Just read this post and indeed not a great day Donna. I notice the next post is already "in" as well and will comment there. hugs
comment by itsjustme on Nov 17, 2008 12:30 AM ()
Oh, annie, things have gotten better! I also have given an update in my latest post that pretty much explains how and why things are better. Thank you for being so encouraging and hopeful!
comment by donnamarie on Nov 16, 2008 8:11 AM ()
I'm so sorry to hear about your mom. I hope it's nothing serious. I'm also sorry to hear that you did not have a good day yesterday. I hope, by the time that you read this message, that you are doing well and that your mom is well and out of the hospital.
comment by hopefields on Nov 15, 2008 11:23 PM ()
It was a bad day. Should have been Friday the 13th, but it is a leap year so it was the 14th.
comment by jondude on Nov 14, 2008 7:14 PM ()

Ok, today stunk. Tomorrow is another day. Sure to be better
comment by shesaidwhat on Nov 14, 2008 6:10 PM ()
I'm sorry to hear you're having such a bad day. I hope your mom is OK and feeling better soon.
comment by nittineedles on Nov 14, 2008 6:00 PM ()
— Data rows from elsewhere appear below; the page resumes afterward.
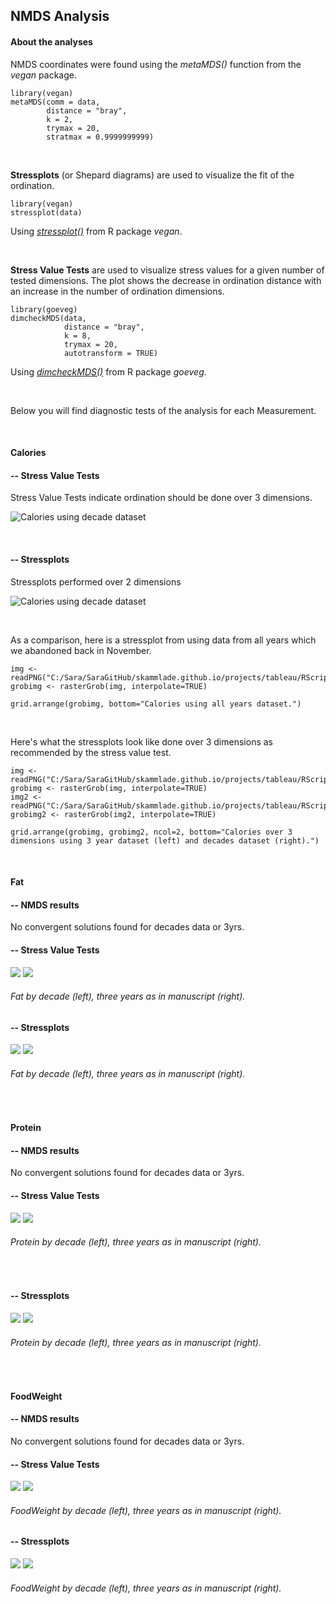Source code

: ## NMDS Analysis

#### About the analyses

NMDS coordinates were found using the *metaMDS()* function from the *vegan* package.
```{r, eval=FALSE}
library(vegan)
metaMDS(comm = data, 
        distance = "bray", 
        k = 2,      
        trymax = 20, 
        stratmax = 0.9999999999) 
```

<br/>

**Stressplots** (or Shepard diagrams) are used to visualize the fit of the ordination. 

```{r, eval=FALSE}
library(vegan)
stressplot(data)
```
Using [*stressplot()*](http://cc.oulu.fi/~jarioksa/opetus/metodi/vegantutor.pdf) from R package *vegan*. 

<br/>

**Stress Value Tests** are used to visualize stress values for a given number of tested dimensions. The plot shows the decrease in ordination distance with an increase in the number of ordination dimensions.
```{r, eval=FALSE}
library(goeveg)
dimcheckMDS(data, 
            distance = "bray", 
            k = 8, 
            trymax = 20, 
            autotransform = TRUE)
```
Using [*dimcheckMDS()*](https://cran.r-project.org/web/packages/goeveg/goeveg.pdf) from R package *goeveg*.  

<br/>

Below you will find diagnostic tests of the analysis for each Measurement.

<br/>

#### Calories

#### -- Stress Value Tests

Stress Value Tests indicate ordination should be done over 3 dimensions.

![Calories using decade dataset](https://raw.githubusercontent.com/skammlade/skammlade.github.io/master/projects/tableau/RScripts/StressValueTestNMDSDecadesCalories.png)

<br/>

#### -- Stressplots

Stressplots performed over 2 dimensions

![Calories using decade dataset](https://raw.githubusercontent.com/skammlade/skammlade.github.io/master/projects/tableau/RScripts/StressplotNMDSDecadesCalories.png)

<br/>

As a comparison, here is a stressplot from using data from all years which we abandoned back in November. 

```{r echo=FALSE}
img <- readPNG("C:/Sara/SaraGitHub/skammlade.github.io/projects/tableau/RScripts/NMDS/stressplot_allyrs_kcal_k2_rep1_codechanges_codechanges.png")
grobimg <- rasterGrob(img, interpolate=TRUE)

grid.arrange(grobimg, bottom="Calories using all years dataset.")
```

<br/>

Here's what the stressplots look like done over 3 dimensions as recommended by the stress value test.

```{r echo=FALSE}
img <- readPNG("C:/Sara/SaraGitHub/skammlade.github.io/projects/tableau/RScripts/Stressplot3yrsCaloriesK3.png")
grobimg <- rasterGrob(img, interpolate=TRUE)
img2 <- readPNG("C:/Sara/SaraGitHub/skammlade.github.io/projects/tableau/RScripts/StressplotNMDSDecadesCaloriesK3.png")
grobimg2 <- rasterGrob(img2, interpolate=TRUE)

grid.arrange(grobimg, grobimg2, ncol=2, bottom="Calories over 3 dimensions using 3 year dataset (left) and decades dataset (right).")
```

<br/>


#### Fat

#### -- NMDS results

No convergent solutions found for decades data or 3yrs.

#### -- Stress Value Tests

![](StressvalueTestNMDSDecadesFat.png) ![](StressvalueTest3yrsFat.png)

###### Fat by decade (left), three years as in manuscript (right).

#### -- Stressplots

![](StressplotNMDSDecadesFat.png) ![](Stressplot3yrsFat.png) 

###### Fat by decade (left), three years as in manuscript (right).

<br/> 



#### Protein

#### -- NMDS results

No convergent solutions found for decades data or 3yrs.

#### -- Stress Value Tests

![](StressvalueTestNMDSDecadesProtein.png) ![](StressvalueTest3yrsProtein.png)

###### Protein by decade (left), three years as in manuscript (right).

<br/>

#### -- Stressplots

![](StressplotNMDSDecadesProtein.png) ![](Stressplot3yrsProtein.png) 

###### Protein by decade (left), three years as in manuscript (right).

<br/> 

#### FoodWeight

#### -- NMDS results

No convergent solutions found for decades data or 3yrs.

#### -- Stress Value Tests

![](StressvalueTestNMDSDecadesFoodWeight.png) ![](StressvalueTest3yrsFoodWeight.png)

###### FoodWeight by decade (left), three years as in manuscript (right).

#### -- Stressplots

![](StressplotNMDSDecadesFoodWeight.png) ![](Stressplot3yrsFoodWeight.png) 

###### FoodWeight by decade (left), three years as in manuscript (right).

<br/>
I am sorry to hear of your troubles. Hopefully things aren't serious with your mom. Hang in there, Donna. And ((((((((((((HUGS))))))))))))
comment by busymichmom on Nov 14, 2008 5:11 PM ()
I've had days like that. They begin bad and get worse. Here's hoping tomorrow is better. Will remember your Mom tonight when I say my evening prayers.
comment by redimpala on Nov 14, 2008 4:33 PM ()

Hope your mom is okay! This is the 3rd blog I have read today about sick moms
comment by greeneyedgemini on Nov 14, 2008 3:56 PM ()
(((hugs))) HOpe your mom is better soon and I'm sorry you had one of those days...
comment by firststarisee on Nov 14, 2008 3:49 PM ()
(((Hugs))) to you Donna. You are without a doubt having a bad day. Thank goodness this is just one day and hopefully tomorrow will be much much better. Keep us informed about your Mom. I hope she is okay.